Tutti seguono le stesse procedure, che coprono pratiche e risultati del tutto divergenti. Il rispetto delle procedure è l’unico oggetto di ispezione e controllo del corpo degli Ispettori. Diversamente che all’OFSTED – Office For Standards in Education – inglese, all’INVALSI non è stata dato nessun compito ispettivo in profondità delle prestazioni delle scuole. Solo questionari su classi campione.

Non è poco, ma assai meno di quanto sarebbe necessario. La seconda ragione è che l’Amministrazione è fatta di persone, che abitano in un territorio, che hanno una specifica mentalità e configurazione culturale e socio-economica, la quale modella e pervade gli apparati amministrativi. L’Amministrazione è socialmente porosa, inevitabilmente.
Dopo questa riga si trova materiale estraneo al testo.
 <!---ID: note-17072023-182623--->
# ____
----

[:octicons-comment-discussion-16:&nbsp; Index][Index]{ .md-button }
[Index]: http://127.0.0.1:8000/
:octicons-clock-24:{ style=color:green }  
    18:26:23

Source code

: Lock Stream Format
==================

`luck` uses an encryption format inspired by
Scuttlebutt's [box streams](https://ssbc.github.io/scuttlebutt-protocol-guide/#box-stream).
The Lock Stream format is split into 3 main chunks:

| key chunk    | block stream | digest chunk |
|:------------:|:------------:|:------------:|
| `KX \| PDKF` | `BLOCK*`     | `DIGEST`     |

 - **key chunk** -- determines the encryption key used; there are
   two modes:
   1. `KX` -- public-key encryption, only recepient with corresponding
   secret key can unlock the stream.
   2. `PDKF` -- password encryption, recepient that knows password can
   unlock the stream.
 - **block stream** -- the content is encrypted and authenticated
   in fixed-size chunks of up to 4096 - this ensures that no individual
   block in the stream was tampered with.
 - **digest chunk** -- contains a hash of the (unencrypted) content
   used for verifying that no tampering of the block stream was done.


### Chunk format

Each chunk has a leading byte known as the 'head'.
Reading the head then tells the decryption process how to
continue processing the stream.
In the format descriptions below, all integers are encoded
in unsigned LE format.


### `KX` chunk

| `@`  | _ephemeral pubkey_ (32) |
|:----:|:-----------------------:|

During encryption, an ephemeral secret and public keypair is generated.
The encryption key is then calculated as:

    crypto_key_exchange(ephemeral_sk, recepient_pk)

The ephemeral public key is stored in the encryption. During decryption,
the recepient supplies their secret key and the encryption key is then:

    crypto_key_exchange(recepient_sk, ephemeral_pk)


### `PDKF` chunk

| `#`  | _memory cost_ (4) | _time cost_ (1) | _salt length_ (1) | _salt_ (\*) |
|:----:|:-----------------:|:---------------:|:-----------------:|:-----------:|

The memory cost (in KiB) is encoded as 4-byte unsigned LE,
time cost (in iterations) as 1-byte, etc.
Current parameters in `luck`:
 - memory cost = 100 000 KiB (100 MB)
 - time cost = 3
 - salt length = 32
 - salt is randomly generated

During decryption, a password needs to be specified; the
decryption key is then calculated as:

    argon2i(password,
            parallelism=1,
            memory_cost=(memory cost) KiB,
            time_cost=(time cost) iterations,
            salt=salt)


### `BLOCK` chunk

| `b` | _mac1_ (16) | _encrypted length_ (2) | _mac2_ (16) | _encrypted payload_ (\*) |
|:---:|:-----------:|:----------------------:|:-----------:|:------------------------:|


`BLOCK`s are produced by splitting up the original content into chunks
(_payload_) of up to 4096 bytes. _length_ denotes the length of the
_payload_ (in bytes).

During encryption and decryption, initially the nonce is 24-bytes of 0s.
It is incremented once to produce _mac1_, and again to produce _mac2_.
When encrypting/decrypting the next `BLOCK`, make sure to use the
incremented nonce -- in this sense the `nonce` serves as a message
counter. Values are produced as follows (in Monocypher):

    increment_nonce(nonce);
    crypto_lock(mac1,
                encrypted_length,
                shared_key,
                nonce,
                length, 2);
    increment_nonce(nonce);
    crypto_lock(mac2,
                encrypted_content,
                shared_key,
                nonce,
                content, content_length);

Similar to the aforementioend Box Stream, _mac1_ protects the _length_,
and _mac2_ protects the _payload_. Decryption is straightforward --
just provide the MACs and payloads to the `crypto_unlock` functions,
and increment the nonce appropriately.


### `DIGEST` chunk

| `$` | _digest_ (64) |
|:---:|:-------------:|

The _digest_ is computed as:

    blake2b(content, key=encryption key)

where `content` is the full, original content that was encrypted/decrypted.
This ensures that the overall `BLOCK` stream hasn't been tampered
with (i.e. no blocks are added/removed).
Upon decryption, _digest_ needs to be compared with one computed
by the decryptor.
Il fatto è che gli alti voti elargiti al Sud sono considerati dalle famiglie, dai ragazzi e, perciò, dagli insegnanti e dai dirigenti come un passe-partout sociale, uno strumento di riscatto e di salita lungo i gradini della scala sociale. I voti alti costituiscono certamente un vantaggio competitivo rispetto al Nord nel caso di concorsi pubblici e di accesso alle Facoltà a numero chiuso, per il quale il voto di maturità conservi un qualche peso.

Valgono assai meno per il lavoro privato e per le professioni, dove il criterio di assunzione è: “vediamo che cosa sai fare!”. Occorre prendere atto che all’auto-inganno fraudolento dell’eccellenza del Sud del Paese partecipano in simbiosi l’Amministrazione, la società meridionale e la politica: sono della stessa pasta. Perché anche alla politica meridionale interessano “i voti”, in particolare quelli espressi nelle urne.

Per tentare un qualche rimedio, il Ministro Valditara il 9 giugno ha presentato, sotto la spinta cogente del PNRR e nella prospettiva della creazione dello Spazio Europeo dell’Istruzione, l’Agenda Sud: in collaborazione con l’INVALSI, è stato elaborato un Progetto biennale 2023-24 e 2024/25, che ha individuato 150 scuole, nelle quali sperimentare politiche di contrasto della dispersione scolastica, allo scopo di ridurre il divario dei livelli di istruzione tra Nord e Sud.

Tentativi necessari, ma…

Sul piano dell’Amministrazione scolastica servirebbero ulteriori passaggi. Uno: costruire un Ispettorato all’inglese, che valuti la capacità di offerta educativa delle scuole, riconoscendo a Consigli di amministrazione delle scuole- da istituire – il potere di assumere e licenziare presidi e insegnanti incapaci e al Ministero quella di chiudere le scuole, qualora strutturalmente inadempienti sul piano dell’offerta educativa.

Due: abolire l’esame di maturità, sostituendolo con una rigorosa certificazione da affidare a agenzie di certificazione esterne alle singole scuole e all’Amministrazione scolastica.

Altri due passaggi vanno oltre le competenze del MIM. Uno: abolire il valore legale del titolo di studio. Qui si incontra l’art. 33, quinto comma, della Costituzione, che prescrive un esame di Stato per l’ammissione ai vari ordini e gradi di scuole o per la conclusione di essi e per l’abilitazione all’esercizio professionale.

Eppure, funziona ormai come copertura del disvalore reale e come velo che impedisce di vedere il lento decadere delle istituzioni scolastiche e universitarie, se dobbiamo prendere per buone le indagini sull’analfabetismo funzionale e sulla perdita della lingua italiana scritta, quale si constata nelle tesine e nelle tesi di laurea di fior di laureati.

L’altro passaggio è culturale. Riguarda la società meridionale intera, il suo substrato antropologico-culturale, i suoi intellettuali, in primo luogo gli insegnanti, i suoi scrittori, i suoi cineasti, i suoi mass-media, tutti uniti nell’esaltazione di un modello di vita meridionale, nel vittimismo, nel miserabilismo e nell’assistenzialismo.

È vero che dove c’è povertà economica, c’è povertà educativa. Ma anche viceversa. Troppo spesso la povertà educativa è una scelta: investire in consumi ostensivi e spesso opulenti, invece che in istruzione, è questione culturale.